The test committee has met several times and right now we’re at the stage where we are trying to narrow down the test scripts. It looks like the subteam will meet their June 30 completion date. Three conference calls have been scheduled for Jan 14th, Feb 3rd, and Feb 21st. The conference bridge for the 14th has been arranged. The call in number is 800-838-2199. The pass code is 1899410. A face-to-face is scheduled for Feb. 29 1:00 to 5:00 pm and March 1st 8:00 am to 5:00 pm in Tampa. Jerry requested that carriers (wireline and wireless) get their testing SMEs to review the draft that he sent out and get inputs back to him as soon as possible. Anne indicated that she would request that the LNPAWG distribute the Testing draft as well as the meeting information to the LNPAWG members. The test team will use the format of the scripts discussed in previous meetings to track what the Chicago plan looks like. Jerry reported that the team has outstanding test contributions that exist based on work that Jerry had done with an ATT representative in the middle of 1999. He does not have a single additional contribution. All companies need to support it, criticize it, or provide additional test scripts. It is incumbent on each company to verify this. Send contributions to jhill3@bellsouth.net. Jerry also reported that a new co-chair will be determined soon to replace Jim Grasser.

Updates on operations teams

Maggie Lee:

East cost had a meeting on the 7th.

Talked about the wireless porting test plans.

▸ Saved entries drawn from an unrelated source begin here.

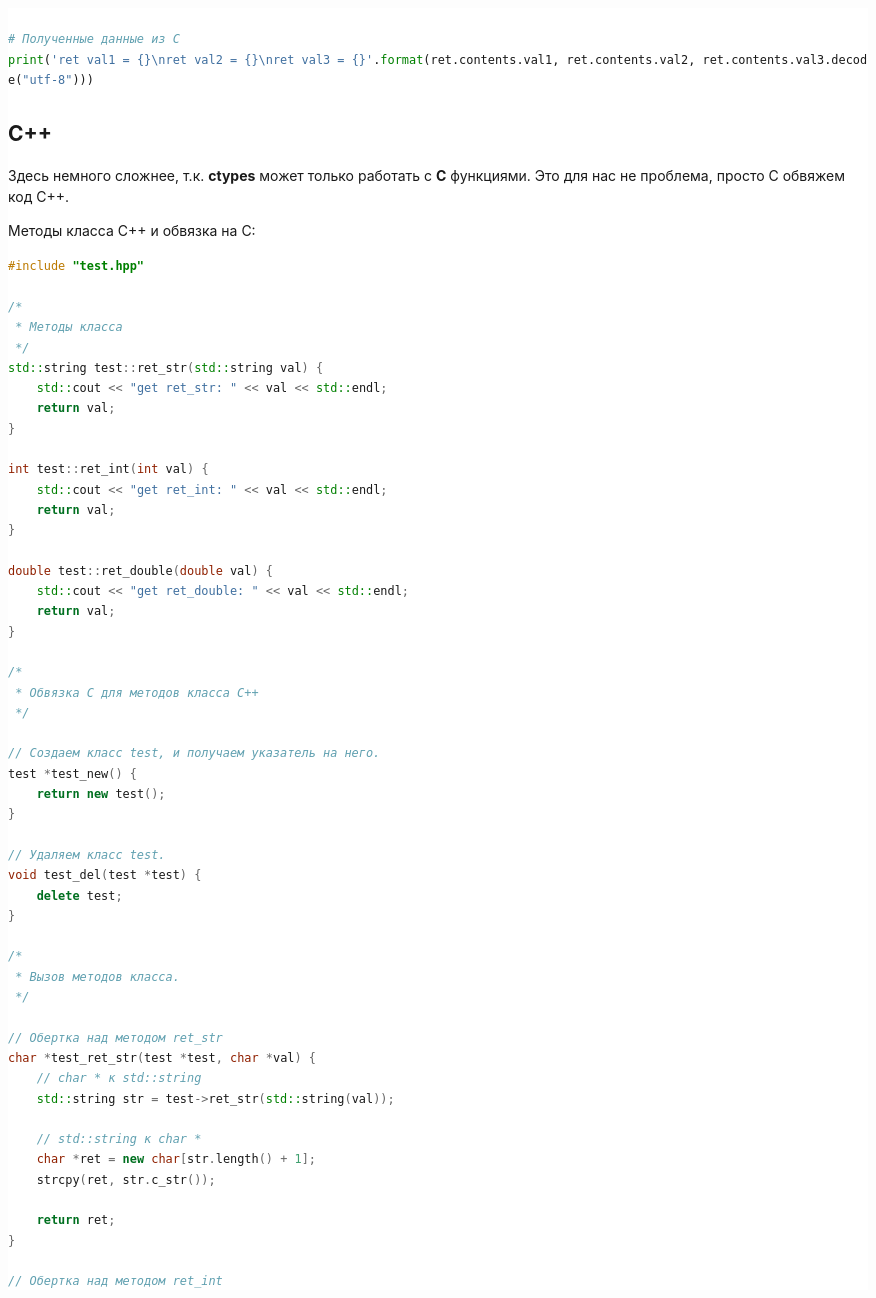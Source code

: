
 ```python

# Полученные данные из C
print('ret val1 = {}\nret val2 = {}\nret val3 = {}'.format(ret.contents.val1, ret.contents.val2, ret.contents.val3.decode("utf-8")))
```

## C++
Здесь немного сложнее, т.к.  **ctypes** может только работать с **C** функциями. Это для нас не проблема, просто C обвяжем код C++.

Методы класса C++ и обвязка на C:
```cpp
#include "test.hpp"

/*
 * Методы класса
 */
std::string test::ret_str(std::string val) {
    std::cout << "get ret_str: " << val << std::endl;
    return val;
}

int test::ret_int(int val) {
    std::cout << "get ret_int: " << val << std::endl;
    return val;
}

double test::ret_double(double val) {
    std::cout << "get ret_double: " << val << std::endl;
    return val;
}

/*
 * Обвязка C для методов класса C++
 */

// Создаем класс test, и получаем указатель на него.
test *test_new() {
    return new test();
}

// Удаляем класс test.
void test_del(test *test) {
    delete test;
}

/*
 * Вызов методов класса.
 */

// Обертка над методом ret_str
char *test_ret_str(test *test, char *val) {
    // char * к std::string
    std::string str = test->ret_str(std::string(val));
    
    // std::string к char *
    char *ret = new char[str.length() + 1];
    strcpy(ret, str.c_str());
    
    return ret;
}

// Обертка над методом ret_int
```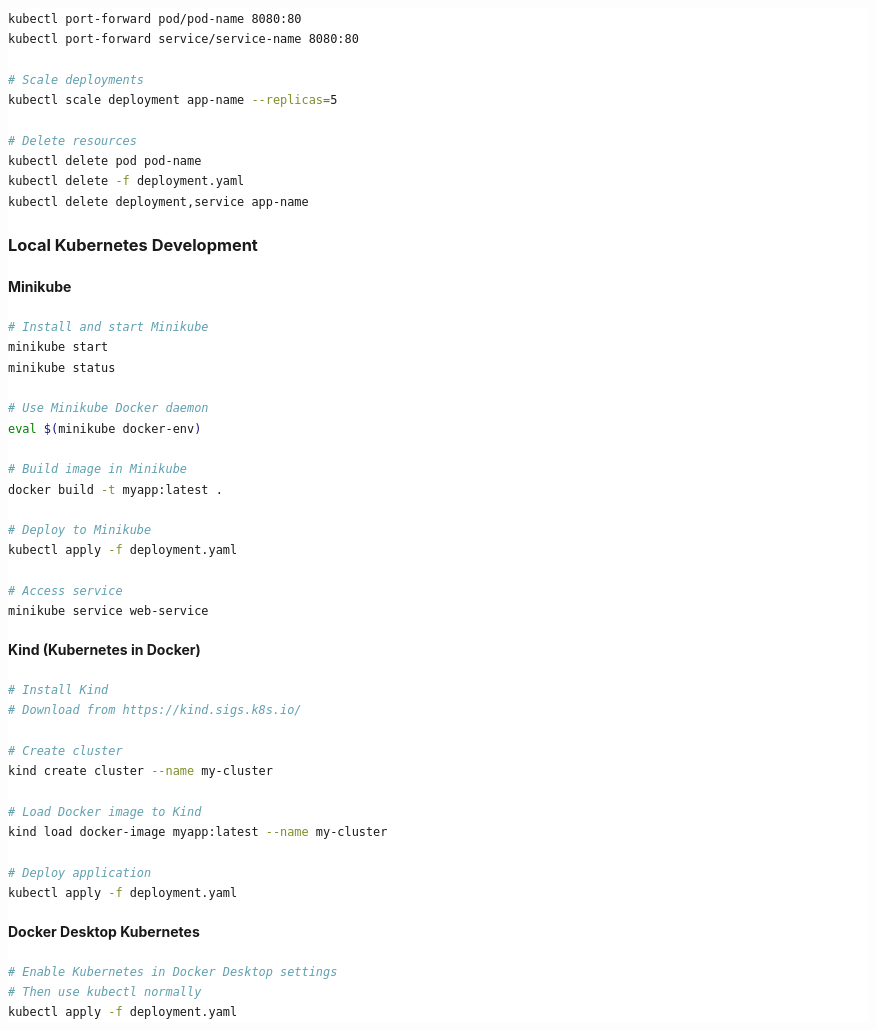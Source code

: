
 ```bash
kubectl port-forward pod/pod-name 8080:80
kubectl port-forward service/service-name 8080:80

# Scale deployments
kubectl scale deployment app-name --replicas=5

# Delete resources
kubectl delete pod pod-name
kubectl delete -f deployment.yaml
kubectl delete deployment,service app-name
```

### Local Kubernetes Development

#### Minikube

```bash
# Install and start Minikube
minikube start
minikube status

# Use Minikube Docker daemon
eval $(minikube docker-env)

# Build image in Minikube
docker build -t myapp:latest .

# Deploy to Minikube
kubectl apply -f deployment.yaml

# Access service
minikube service web-service
```

#### Kind (Kubernetes in Docker)

```bash
# Install Kind
# Download from https://kind.sigs.k8s.io/

# Create cluster
kind create cluster --name my-cluster

# Load Docker image to Kind
kind load docker-image myapp:latest --name my-cluster

# Deploy application
kubectl apply -f deployment.yaml
```

#### Docker Desktop Kubernetes

```bash
# Enable Kubernetes in Docker Desktop settings
# Then use kubectl normally
kubectl apply -f deployment.yaml
```
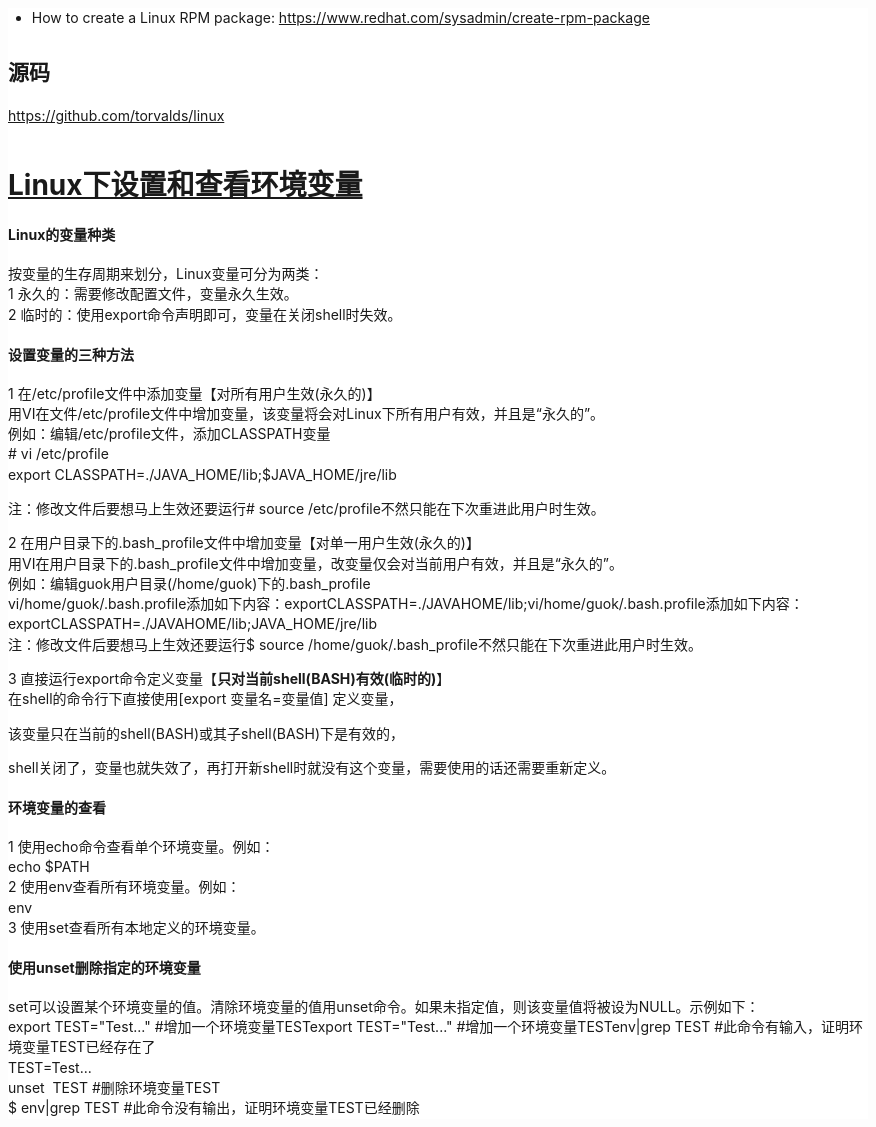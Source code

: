 * How to create a Linux RPM package: https://www.redhat.com/sysadmin/create-rpm-package



## 源码

https://github.com/torvalds/linux



# [Linux下设置和查看环境变量](https://www.cnblogs.com/qiuhong10/p/7815943.html)

#### Linux的变量种类

按变量的生存周期来划分，Linux变量可分为两类：   
1 永久的：需要修改配置文件，变量永久生效。   
2 临时的：使用export命令声明即可，变量在关闭shell时失效。

#### 设置变量的三种方法

1 在/etc/profile文件中添加变量【对所有用户生效\(永久的\)】   
用VI在文件/etc/profile文件中增加变量，该变量将会对Linux下所有用户有效，并且是“永久的”。   
例如：编辑/etc/profile文件，添加CLASSPATH变量   
\# vi /etc/profile   
export CLASSPATH=./JAVA\_HOME/lib;$JAVA\_HOME/jre/lib

注：修改文件后要想马上生效还要运行\# source /etc/profile不然只能在下次重进此用户时生效。

2 在用户目录下的.bash\_profile文件中增加变量【对单一用户生效\(永久的\)】   
用VI在用户目录下的.bash\_profile文件中增加变量，改变量仅会对当前用户有效，并且是“永久的”。   
例如：编辑guok用户目录\(/home/guok\)下的.bash\_profile   
vi/home/guok/.bash.profile添加如下内容：exportCLASSPATH=./JAVAHOME/lib;vi/home/guok/.bash.profile添加如下内容：exportCLASSPATH=./JAVAHOME/lib;JAVA\_HOME/jre/lib   
注：修改文件后要想马上生效还要运行$ source /home/guok/.bash\_profile不然只能在下次重进此用户时生效。

3 直接运行export命令定义变量【**只对当前shell\(BASH\)有效\(临时的\)**】   
在shell的命令行下直接使用\[export 变量名=变量值\] 定义变量，

该变量只在当前的shell\(BASH\)或其子shell\(BASH\)下是有效的，

shell关闭了，变量也就失效了，再打开新shell时就没有这个变量，需要使用的话还需要重新定义。

#### 环境变量的查看

1 使用echo命令查看单个环境变量。例如：   
echo $PATH   
2 使用env查看所有环境变量。例如：   
env   
3 使用set查看所有本地定义的环境变量。

#### 使用unset删除指定的环境变量

set可以设置某个环境变量的值。清除环境变量的值用unset命令。如果未指定值，则该变量值将被设为NULL。示例如下：   
export TEST="Test..." \#增加一个环境变量TESTexport TEST="Test..." \#增加一个环境变量TESTenv\|grep TEST \#此命令有输入，证明环境变量TEST已经存在了   
TEST=Test...   
unset  TEST \#删除环境变量TEST   
$ env\|grep TEST \#此命令没有输出，证明环境变量TEST已经删除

Same as what we already discussed.

Talked about number pooling. Had an update on where the states stood at that time.

Next east coast conference call is Feb 9. March is face to face in Dallas, morning before ops west starts. East cost will have separate meeting in the morning, then will join in with ops west committee.

Team leadership for the LNP east coast: 3 chairs now are stepping down. So far, Anne Henderson of AT&T, Terise Mooney of Frontier, and possibly a GTE representative have volunteered to step into the vacant chair positions.

Last topic was a 911 unlock and migrate issue. MCI brought up a significant problem with moving E911 data. Generally the problem is that unlock is not taking place in a timely manner. NANA recommendation is to do the migration within 1 business day. Basically this means that if law enforcement needed to do a trap and called the NPAC IVR they would get the new carrier’s identity.

Gene Perez comment Ops West:

LNP seems pretty much done; there are a few things (multi-service ports with resellers, multicode splits, trouble logs: post-LNP activities that have surfaced). They seem to be spending a lot more time with wireline/wireless pooling and number pooling.

The NANC report?

Jim Grasser has volunteered to write the section on feature interaction: operator services, etc. This should be a recap of the issues as they have already been work in the industry. It is probably something that you can get from the wireless subcommittee report. Brian Egbert volunteered to write this section.

Anne asked members to get their writing assignments to her by Febuary 21st so that she could prepare the first draft for the March meeting. In March we will begin word-smithing the report.